(Records from a dataset)

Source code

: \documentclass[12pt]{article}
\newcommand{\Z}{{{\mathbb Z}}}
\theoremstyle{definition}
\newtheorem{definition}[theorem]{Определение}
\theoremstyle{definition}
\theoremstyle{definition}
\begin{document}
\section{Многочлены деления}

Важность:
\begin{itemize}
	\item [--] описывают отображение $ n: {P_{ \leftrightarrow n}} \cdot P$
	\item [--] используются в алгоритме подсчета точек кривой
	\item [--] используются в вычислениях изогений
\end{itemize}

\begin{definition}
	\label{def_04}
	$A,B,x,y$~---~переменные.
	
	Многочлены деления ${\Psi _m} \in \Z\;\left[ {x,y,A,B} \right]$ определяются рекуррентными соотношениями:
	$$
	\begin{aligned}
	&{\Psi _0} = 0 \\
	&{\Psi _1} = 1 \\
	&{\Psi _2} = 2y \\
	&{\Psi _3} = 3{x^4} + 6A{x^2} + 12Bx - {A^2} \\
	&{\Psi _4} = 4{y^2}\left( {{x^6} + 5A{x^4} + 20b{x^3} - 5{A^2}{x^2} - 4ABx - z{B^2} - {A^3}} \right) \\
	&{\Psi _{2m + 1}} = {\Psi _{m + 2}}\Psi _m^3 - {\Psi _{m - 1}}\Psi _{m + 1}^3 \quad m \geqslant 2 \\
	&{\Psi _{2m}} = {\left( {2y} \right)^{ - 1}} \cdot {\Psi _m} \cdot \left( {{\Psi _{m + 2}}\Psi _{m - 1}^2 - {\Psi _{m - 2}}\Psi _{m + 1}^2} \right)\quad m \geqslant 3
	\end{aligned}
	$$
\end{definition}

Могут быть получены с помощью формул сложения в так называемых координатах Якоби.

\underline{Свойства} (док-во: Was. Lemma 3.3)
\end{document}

(Exercise details) A complete, exact copy of the records is what is needed.

(Result)
Source code

: \documentclass[12pt]{article}
\newcommand{\Z}{{{\mathbb Z}}}
\theoremstyle{definition}
\newtheorem{definition}[theorem]{Определение}
\theoremstyle{definition}
\theoremstyle{definition}
\begin{document}
\section{Многочлены деления}

Важность:
\begin{itemize}
	\item [--] описывают отображение $ n: {P_{ \leftrightarrow n}} \cdot P$
	\item [--] используются в алгоритме подсчета точек кривой
	\item [--] используются в вычислениях изогений
\end{itemize}

\begin{definition}
	\label{def_04}
	$A,B,x,y$~---~переменные.
	
	Многочлены деления ${\Psi _m} \in \Z\;\left[ {x,y,A,B} \right]$ определяются рекуррентными соотношениями:
	$$
	\begin{aligned}
	&{\Psi _0} = 0 \\
	&{\Psi _1} = 1 \\
	&{\Psi _2} = 2y \\
	&{\Psi _3} = 3{x^4} + 6A{x^2} + 12Bx - {A^2} \\
	&{\Psi _4} = 4{y^2}\left( {{x^6} + 5A{x^4} + 20b{x^3} - 5{A^2}{x^2} - 4ABx - z{B^2} - {A^3}} \right) \\
	&{\Psi _{2m + 1}} = {\Psi _{m + 2}}\Psi _m^3 - {\Psi _{m - 1}}\Psi _{m + 1}^3 \quad m \geqslant 2 \\
	&{\Psi _{2m}} = {\left( {2y} \right)^{ - 1}} \cdot {\Psi _m} \cdot \left( {{\Psi _{m + 2}}\Psi _{m - 1}^2 - {\Psi _{m - 2}}\Psi _{m + 1}^2} \right)\quad m \geqslant 3
	\end{aligned}
	$$
\end{definition}

Могут быть получены с помощью формул сложения в так называемых координатах Якоби.

\underline{Свойства} (док-во: Was. Lemma 3.3)
\end{document}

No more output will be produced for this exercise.